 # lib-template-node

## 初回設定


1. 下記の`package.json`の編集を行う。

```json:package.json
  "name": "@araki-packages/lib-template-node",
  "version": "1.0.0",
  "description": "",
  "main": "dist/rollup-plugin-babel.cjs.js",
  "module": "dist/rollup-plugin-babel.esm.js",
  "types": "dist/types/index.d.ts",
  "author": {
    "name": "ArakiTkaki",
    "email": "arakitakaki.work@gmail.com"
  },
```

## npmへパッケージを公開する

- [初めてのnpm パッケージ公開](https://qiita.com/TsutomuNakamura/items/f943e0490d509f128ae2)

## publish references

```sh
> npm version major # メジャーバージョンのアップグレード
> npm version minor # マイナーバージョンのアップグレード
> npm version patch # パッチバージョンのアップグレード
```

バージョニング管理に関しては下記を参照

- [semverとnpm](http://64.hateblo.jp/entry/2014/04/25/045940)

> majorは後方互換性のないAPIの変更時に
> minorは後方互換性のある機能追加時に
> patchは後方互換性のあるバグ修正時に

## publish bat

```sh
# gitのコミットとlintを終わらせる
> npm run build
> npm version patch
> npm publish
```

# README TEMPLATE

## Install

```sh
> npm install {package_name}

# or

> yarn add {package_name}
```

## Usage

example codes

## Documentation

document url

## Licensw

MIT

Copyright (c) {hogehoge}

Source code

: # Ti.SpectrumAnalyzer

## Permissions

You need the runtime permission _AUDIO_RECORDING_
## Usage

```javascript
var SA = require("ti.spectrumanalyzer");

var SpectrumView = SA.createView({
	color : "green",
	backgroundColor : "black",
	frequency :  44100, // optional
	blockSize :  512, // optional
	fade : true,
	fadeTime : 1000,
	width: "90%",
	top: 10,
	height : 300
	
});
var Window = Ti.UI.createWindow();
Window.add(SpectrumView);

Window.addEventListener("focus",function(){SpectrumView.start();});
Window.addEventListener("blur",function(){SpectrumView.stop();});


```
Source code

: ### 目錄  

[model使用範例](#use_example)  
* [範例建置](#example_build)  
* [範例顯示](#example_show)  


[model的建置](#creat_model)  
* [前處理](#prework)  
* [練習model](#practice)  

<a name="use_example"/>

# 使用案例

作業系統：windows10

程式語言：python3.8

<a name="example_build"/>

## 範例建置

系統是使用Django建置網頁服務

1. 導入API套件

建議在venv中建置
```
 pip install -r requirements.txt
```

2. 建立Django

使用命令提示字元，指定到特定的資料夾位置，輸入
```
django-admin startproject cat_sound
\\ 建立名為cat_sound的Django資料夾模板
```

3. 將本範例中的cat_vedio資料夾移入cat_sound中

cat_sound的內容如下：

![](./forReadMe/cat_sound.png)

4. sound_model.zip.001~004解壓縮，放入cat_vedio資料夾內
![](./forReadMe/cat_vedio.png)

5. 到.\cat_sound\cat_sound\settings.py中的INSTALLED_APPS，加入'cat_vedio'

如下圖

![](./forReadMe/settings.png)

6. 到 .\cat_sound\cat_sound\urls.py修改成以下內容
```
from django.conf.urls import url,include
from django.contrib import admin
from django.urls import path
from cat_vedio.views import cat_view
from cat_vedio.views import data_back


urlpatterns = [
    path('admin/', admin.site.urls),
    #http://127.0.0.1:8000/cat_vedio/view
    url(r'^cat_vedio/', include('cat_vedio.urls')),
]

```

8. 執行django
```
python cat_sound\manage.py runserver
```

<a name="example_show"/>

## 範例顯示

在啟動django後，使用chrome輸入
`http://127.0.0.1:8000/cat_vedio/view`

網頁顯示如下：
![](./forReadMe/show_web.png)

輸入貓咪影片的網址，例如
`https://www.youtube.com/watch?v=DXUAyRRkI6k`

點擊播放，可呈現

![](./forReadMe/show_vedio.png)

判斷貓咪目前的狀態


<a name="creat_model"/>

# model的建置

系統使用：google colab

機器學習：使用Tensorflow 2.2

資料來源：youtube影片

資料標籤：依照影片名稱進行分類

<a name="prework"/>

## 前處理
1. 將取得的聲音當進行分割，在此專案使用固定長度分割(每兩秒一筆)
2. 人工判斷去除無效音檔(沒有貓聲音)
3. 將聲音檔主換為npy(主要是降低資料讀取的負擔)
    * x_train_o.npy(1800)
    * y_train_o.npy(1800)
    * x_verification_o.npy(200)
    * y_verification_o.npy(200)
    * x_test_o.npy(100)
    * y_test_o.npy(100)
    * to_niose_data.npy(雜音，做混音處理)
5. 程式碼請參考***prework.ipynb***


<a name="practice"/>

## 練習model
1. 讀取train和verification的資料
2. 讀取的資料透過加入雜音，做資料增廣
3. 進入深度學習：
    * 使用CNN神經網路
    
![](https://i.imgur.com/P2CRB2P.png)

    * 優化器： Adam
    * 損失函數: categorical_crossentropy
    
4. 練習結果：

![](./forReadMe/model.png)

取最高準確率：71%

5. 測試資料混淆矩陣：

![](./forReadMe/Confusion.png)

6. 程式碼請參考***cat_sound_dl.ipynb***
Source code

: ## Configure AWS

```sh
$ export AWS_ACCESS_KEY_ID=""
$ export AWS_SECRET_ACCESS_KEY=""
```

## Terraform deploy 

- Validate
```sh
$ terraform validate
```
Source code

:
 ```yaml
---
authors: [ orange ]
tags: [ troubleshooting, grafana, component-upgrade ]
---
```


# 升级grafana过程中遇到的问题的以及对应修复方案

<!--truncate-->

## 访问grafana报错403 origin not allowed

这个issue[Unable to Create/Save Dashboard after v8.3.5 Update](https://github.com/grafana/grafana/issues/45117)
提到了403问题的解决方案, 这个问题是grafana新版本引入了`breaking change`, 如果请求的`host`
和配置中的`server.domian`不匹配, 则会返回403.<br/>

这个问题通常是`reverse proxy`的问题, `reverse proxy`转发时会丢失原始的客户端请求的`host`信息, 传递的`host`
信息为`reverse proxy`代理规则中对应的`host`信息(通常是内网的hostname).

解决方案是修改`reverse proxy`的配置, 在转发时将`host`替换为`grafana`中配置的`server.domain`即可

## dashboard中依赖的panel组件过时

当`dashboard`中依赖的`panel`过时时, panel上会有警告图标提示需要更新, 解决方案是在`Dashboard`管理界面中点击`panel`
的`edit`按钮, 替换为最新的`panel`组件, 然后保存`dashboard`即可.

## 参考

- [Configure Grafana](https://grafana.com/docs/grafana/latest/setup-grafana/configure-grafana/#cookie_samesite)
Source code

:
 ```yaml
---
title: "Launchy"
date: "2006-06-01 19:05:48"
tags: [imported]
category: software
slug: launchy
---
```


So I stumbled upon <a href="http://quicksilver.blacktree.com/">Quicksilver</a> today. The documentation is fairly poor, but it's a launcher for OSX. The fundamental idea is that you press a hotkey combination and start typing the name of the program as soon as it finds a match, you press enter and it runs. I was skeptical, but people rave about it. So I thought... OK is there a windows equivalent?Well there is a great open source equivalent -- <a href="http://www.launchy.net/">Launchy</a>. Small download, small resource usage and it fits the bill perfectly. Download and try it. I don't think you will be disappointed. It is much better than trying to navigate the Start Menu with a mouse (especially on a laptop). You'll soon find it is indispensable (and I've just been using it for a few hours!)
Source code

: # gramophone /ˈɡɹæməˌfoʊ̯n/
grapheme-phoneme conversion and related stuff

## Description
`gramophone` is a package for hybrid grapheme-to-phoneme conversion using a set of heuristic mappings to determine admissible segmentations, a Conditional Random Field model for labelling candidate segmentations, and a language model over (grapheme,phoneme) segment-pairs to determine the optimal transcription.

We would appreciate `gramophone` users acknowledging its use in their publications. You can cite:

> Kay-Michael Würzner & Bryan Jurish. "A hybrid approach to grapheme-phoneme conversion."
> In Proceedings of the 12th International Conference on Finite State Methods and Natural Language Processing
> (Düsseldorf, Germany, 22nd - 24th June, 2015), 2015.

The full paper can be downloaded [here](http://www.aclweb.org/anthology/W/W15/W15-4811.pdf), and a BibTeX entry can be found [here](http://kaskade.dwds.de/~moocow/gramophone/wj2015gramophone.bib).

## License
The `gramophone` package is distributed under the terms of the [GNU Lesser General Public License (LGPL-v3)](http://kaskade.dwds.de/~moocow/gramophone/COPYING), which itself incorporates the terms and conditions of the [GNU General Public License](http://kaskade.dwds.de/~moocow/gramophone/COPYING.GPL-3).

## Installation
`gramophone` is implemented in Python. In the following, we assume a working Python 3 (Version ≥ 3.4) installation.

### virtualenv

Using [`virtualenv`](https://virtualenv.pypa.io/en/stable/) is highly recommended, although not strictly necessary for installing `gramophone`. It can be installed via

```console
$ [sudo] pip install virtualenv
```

# # # # #

How to complete this task: A line qualifies when it holds the word "forReadMe"; report all qualifying lines from the records above.

Response:
![](./forReadMe/cat_sound.png)
![](./forReadMe/cat_vedio.png)
![](./forReadMe/settings.png)
![](./forReadMe/show_web.png)
![](./forReadMe/show_vedio.png)
![](./forReadMe/model.png)
![](./forReadMe/Confusion.png)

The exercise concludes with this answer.